Son olarak, düne kadar karşı cepheyi destekleyen Türkiye’nin Rusya ve İran ile yakınlaşma siyaseti, hem Kürt meselesini daha da karmaşık, hem de Türkiye’yi eskiden desteklediği İslamcı gruplara karşı kırılgan hale getiriyor. Bu, “Türkiye IŞİD’e destek verdi propagandası” diye kestirip atılamayacak bir konu. Bugün IŞİD olanlar dünün muhalif denen İslamcı gruplarından ayrılanlar, dahası sadece IŞİD değil, Rusyaİran hattına karşı savaşan Nusra gibi örgütler de Türkiye’nin ani politika değişiminden rahatsız olmuş olmalılar. Bırakın onu, dün, Türkmen saflarında, düşürülen Rus pilotu öldürenler arasında olduğunu video görüntüde övünçle ifade eden ve Türkiye’ye döndüğünde kahraman gibi röportajlar veren Alpaslan Çelik, şu anda hapiste. Rusya ile yakınlaşma siyaseti sürdüğü sürece de akıbeti pek parlak görünmüyor. İç ve dış politikada, hızlı dönüşümler içerde ve dışarda pek çok küskün yaratıyor, zaaf alanları oluşturuyor, bunu anlaması çok mu zor? Ne Gaziantep saldırısı, ne diğerleri genel siyasi tablodan soyut biçimde görülüp gösterilecek, “terörü lanetlemek” ile geçiştirilecek işler değil.

Bu nasıl bir mantık?
Son olarak, IŞİD saldırıları söz konusu olduğunda, Batı dünyasının da aynı tehdit altında olduğunu ileri sürmek anlaşılır gibi değil. “Onlar baş edemiyor, biz nasıl baş edelim” mi denmiş oluyor?
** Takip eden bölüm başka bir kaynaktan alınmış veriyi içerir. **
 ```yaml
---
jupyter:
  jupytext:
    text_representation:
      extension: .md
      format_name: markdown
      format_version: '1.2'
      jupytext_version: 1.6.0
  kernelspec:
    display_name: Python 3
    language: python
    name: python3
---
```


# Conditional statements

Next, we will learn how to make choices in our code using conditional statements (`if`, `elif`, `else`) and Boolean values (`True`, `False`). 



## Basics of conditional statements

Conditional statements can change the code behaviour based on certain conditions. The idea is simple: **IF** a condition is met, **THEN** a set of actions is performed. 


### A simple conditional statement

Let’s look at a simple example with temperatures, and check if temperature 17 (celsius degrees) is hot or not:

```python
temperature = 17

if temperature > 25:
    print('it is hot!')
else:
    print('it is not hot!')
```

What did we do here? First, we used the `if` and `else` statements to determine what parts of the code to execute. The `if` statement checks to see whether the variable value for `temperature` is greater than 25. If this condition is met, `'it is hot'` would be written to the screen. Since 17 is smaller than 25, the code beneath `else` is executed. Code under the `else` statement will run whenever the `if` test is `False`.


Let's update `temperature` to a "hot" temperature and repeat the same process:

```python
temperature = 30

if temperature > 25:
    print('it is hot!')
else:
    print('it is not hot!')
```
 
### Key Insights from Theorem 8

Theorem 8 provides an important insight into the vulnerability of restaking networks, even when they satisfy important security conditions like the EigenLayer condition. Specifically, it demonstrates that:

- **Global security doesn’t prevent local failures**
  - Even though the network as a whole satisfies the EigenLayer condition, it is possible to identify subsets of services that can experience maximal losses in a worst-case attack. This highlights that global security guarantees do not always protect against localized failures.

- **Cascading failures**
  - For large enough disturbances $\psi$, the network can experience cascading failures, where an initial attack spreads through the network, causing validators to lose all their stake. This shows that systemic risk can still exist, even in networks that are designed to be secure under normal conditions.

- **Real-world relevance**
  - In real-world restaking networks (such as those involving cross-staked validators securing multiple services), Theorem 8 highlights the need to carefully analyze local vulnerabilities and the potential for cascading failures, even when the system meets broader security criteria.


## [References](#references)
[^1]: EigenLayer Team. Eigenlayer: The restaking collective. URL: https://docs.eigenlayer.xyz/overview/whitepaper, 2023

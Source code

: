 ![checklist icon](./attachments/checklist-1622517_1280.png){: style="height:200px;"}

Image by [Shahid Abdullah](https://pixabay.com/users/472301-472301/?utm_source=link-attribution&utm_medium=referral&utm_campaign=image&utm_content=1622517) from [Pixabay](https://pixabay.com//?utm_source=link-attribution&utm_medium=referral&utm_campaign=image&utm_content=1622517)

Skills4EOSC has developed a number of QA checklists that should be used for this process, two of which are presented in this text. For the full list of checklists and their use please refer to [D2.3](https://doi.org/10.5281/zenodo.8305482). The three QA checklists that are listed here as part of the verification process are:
Dahası, IŞİD Batı’yı da hedef alıyor diye, işin arka planını sorgulamaktan uzak mı duralım? Batı dünyası, Suriye’nin bu hale gelmesinde birinci derecede sorumlu politikalar izledi, IŞİD bu siyasetlerin bir sonucu değil mi? İşin ucu bize de dokunur diye, her konuda kuşku duyulan Batı dünyasının bu konuda masumiyetini ilan etmek nasıl bir mantık?
Ben size söyleyeyim, “işin içinden sıyrılma” mantığı, “siyasi sorumlulukların su yüzüne çıkması” korkusu. “Başarı, pek çok kişinin babalık iddiasında bulunduğu, başarısızlık ise öksüz kalmaya mahkûm çocuktur” lafı boşuna değil. Ama artık mesele başarı, başarısızlık değil, Türkiye için bir var olma meselesi, dürüst olalım Türkiye kötü yönetiliyor, hem de neredeyse kurulduğundan beri bu böyle, mevcut iktidarın en büyük sorunu devraldığı mirası daha da kötüye götürmesi ve tek derdinin bu gerçeğin üstünü kapatmaya çalışmak olması.